Online music subscription service

Moontaxi Media Inc. was the first company in Canada to offer online music subscription services backed by licensing deals with major record labels in April 2002. In October 2003, the company would be the first to offer licensed music for sale in a digital format through its online store at Puretracks.com. Apple would launch its iTunes Music Store in Canada a year later in December 2004.

Founded in 2000 by Alistair Mitchell and Derek van der Plaat, Moontaxi started as an online stream hosting and music production company servicing radio stations such as JazzFM, i95.5, and EDGE 102.1; record companies, such as Universal Music and EMI, and brands such as The Beer Store, Park Hyatt Hotels and Air Canada. Moontaxi signed its first licensing deal with EMI Canada in December 2001 and launched its commercial web site around that time. The site made its channels search-able through the IE radio links as well as at the Windows Media web site and player driving tremendous traffic to its channels.

==Rise to Top Ten Online Music network in North America==
By 2002 Moontaxi had licensing deals with Universal Music Canada, EMI Canada and Sony Canada to stream their songs on Moontaxi's Internet radio stations and later that year Moontaxi.com had grown to one of North America ’s most popular destination music streaming sites, featuring over 100 Internet music channels across a wide range of music genres.

==Launch of Puretracks and Pureradio==

Moontaxi launched the Puretracks music download service in October 2003 accompanied by a national media campaign featuring eye-catching icons such as a baby in Kiss make-up and a lamb in a Madonna bustier. The service included content from all of the major record companies as well as numerous independent labels. The music format was a rights managed Windows Media Audio (WMA) CODEC mostly of 192 kbps compression quality. Prices started at $0.99 per song but would later range from $0.79 to $1.39 per song. Puretracks sold over 1 million songs in its first six months.

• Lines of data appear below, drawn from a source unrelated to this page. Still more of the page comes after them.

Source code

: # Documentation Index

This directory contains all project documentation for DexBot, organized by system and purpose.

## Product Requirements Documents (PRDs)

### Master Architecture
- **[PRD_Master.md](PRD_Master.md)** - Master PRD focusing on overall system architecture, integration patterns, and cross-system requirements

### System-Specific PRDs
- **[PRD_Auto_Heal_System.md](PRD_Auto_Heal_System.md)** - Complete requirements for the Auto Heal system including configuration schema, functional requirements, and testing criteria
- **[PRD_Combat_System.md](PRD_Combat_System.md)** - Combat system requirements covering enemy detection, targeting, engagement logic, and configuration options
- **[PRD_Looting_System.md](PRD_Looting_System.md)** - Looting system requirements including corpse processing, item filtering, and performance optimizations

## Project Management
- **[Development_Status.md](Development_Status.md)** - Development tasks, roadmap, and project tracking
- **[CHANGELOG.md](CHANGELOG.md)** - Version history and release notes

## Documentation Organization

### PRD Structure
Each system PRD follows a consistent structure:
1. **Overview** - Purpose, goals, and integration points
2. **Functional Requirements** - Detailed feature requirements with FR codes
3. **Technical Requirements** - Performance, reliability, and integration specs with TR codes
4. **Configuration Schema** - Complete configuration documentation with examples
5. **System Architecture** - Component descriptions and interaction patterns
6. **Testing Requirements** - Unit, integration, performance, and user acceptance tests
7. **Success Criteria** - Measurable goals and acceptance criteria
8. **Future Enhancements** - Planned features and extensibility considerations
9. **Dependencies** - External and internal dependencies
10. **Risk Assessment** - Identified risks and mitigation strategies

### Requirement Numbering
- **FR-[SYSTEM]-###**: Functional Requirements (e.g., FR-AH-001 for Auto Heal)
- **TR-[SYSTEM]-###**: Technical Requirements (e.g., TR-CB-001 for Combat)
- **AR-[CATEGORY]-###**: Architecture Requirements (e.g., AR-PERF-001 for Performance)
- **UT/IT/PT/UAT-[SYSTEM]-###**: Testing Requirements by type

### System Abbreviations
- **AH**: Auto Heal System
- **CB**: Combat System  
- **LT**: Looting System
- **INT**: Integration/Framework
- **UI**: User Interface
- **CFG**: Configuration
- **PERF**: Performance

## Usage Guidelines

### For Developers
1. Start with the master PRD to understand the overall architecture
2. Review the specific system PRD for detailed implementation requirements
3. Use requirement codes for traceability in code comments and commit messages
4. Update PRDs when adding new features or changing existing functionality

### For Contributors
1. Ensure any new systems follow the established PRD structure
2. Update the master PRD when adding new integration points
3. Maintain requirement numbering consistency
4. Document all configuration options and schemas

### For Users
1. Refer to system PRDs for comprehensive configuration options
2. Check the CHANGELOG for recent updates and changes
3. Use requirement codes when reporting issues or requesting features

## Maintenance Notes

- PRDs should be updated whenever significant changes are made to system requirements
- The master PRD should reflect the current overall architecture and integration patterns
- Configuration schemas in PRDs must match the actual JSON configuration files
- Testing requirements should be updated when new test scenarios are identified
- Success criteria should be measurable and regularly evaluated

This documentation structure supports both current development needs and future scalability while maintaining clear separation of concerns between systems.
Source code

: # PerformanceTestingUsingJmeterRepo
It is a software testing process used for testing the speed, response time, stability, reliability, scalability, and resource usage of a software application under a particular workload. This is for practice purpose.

By January 2004 Puretracks had opened its first affiliate store for TELUS. Over the next two years it would power online music stores for Bell Sympatico/MSN, AOL, SaskTel, Aliant, and Universal Music and in October 2004 launched in the USA.
TELUS Music Store
AOL Music Store
HMV Music Store

Puretracks' radio offering was white labeled as well and interactivity was added allowing listeners to mix various channels into a custom personalized channel and rate songs and artists on the player, thereby increasing or decreasing their rotation in the mix (a zero rating would eliminate the song from the playlist entirely).
TELUS Radio
Pureradio

==Prepaid Cards==

The company sold prepaid cards in over 3,000 retail outlets and used them to promote Canadian artists such as k-os.

==Music Promotion==

Puretracks ran an active consumer product promotional business providing free music downloads with consumer products.

==CD Burning Kiosks==

Puretracks also placed music burning kiosks in music stores and clubs. The kiosks held several hundred thousand licensed songs that could be burned to a personalized CD.

CD Burning Kiosk: Puretracks CD burning kiosk in Horseshoe Tavern in Toronto.

==Sale to Bell Canada==

In 2006 Moontaxi changed its name to Puretracks and a controlling stake was sold to Bell Canada.